SUPPLIED DATA below:
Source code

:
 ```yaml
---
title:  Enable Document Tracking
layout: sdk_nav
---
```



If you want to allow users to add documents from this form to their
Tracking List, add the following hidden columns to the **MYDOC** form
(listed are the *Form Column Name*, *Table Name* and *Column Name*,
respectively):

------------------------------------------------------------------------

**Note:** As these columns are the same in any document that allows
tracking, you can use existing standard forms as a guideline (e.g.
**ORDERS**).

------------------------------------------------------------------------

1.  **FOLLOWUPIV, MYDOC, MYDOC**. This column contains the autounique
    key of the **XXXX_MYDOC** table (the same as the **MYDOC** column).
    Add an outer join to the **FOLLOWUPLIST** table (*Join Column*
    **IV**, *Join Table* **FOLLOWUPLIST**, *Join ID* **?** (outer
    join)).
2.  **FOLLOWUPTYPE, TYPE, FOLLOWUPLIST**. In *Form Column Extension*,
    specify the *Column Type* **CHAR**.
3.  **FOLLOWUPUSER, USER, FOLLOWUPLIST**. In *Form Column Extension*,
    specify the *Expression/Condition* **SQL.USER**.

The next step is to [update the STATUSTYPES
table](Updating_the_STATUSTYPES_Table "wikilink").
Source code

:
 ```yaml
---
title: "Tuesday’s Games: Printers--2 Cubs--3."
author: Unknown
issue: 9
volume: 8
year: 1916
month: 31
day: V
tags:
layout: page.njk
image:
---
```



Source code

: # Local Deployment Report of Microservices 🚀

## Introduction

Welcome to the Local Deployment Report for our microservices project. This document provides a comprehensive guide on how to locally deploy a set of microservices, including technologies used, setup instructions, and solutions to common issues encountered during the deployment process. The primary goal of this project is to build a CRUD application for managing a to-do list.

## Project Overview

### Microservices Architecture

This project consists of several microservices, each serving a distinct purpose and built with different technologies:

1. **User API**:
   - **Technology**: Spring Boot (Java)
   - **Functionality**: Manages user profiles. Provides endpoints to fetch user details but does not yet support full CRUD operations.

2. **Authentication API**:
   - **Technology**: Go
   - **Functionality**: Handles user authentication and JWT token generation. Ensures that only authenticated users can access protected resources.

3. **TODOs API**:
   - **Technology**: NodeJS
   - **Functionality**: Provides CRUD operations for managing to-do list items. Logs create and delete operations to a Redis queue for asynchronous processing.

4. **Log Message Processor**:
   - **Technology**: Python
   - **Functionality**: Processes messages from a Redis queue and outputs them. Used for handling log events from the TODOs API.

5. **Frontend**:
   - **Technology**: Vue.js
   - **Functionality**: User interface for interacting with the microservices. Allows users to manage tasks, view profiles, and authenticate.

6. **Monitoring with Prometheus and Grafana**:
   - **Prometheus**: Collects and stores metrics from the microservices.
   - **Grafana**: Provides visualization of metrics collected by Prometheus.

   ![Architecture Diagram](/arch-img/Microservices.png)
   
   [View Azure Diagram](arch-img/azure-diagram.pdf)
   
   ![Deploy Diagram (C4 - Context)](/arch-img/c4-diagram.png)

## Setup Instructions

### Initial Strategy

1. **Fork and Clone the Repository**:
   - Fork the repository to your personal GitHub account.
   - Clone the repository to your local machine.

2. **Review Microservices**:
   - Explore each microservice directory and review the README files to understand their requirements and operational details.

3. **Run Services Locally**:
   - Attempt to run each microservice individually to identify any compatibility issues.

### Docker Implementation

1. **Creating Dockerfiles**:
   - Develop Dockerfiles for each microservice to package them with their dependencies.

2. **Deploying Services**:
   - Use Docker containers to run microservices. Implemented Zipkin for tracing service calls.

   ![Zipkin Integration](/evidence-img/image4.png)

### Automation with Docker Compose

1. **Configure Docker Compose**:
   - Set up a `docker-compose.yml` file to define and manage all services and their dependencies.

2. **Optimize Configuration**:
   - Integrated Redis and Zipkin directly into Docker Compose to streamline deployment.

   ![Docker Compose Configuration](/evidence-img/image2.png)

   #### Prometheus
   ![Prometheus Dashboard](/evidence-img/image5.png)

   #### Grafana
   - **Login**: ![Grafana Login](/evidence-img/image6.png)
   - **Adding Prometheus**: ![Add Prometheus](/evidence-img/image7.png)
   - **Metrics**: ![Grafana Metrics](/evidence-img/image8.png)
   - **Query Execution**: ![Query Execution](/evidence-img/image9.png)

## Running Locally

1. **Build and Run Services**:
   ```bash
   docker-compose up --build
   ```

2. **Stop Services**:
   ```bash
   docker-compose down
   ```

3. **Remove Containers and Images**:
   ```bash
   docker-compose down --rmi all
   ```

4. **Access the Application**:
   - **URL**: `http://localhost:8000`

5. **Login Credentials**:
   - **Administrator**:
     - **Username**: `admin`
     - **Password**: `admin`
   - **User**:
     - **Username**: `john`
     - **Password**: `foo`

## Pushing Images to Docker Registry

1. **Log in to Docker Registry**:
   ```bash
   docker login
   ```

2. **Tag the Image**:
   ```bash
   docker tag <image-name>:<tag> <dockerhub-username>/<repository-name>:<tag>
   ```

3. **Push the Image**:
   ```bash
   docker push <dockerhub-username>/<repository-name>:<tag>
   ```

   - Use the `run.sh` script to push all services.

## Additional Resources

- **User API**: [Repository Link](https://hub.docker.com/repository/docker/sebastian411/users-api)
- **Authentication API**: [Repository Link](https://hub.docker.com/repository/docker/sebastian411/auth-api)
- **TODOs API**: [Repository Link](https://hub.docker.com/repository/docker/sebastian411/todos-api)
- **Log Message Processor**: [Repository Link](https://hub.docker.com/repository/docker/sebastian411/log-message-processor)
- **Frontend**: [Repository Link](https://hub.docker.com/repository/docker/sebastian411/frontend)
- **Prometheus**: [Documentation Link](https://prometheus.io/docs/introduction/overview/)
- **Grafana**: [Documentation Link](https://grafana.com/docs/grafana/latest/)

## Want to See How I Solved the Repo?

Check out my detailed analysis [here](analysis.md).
End of SUPPLIED DATA.
> _TASK DIRECTIONS_
A single number is the whole answer here: the number of lines in the data that include "Clone".

> _TASK SOLUTION_
2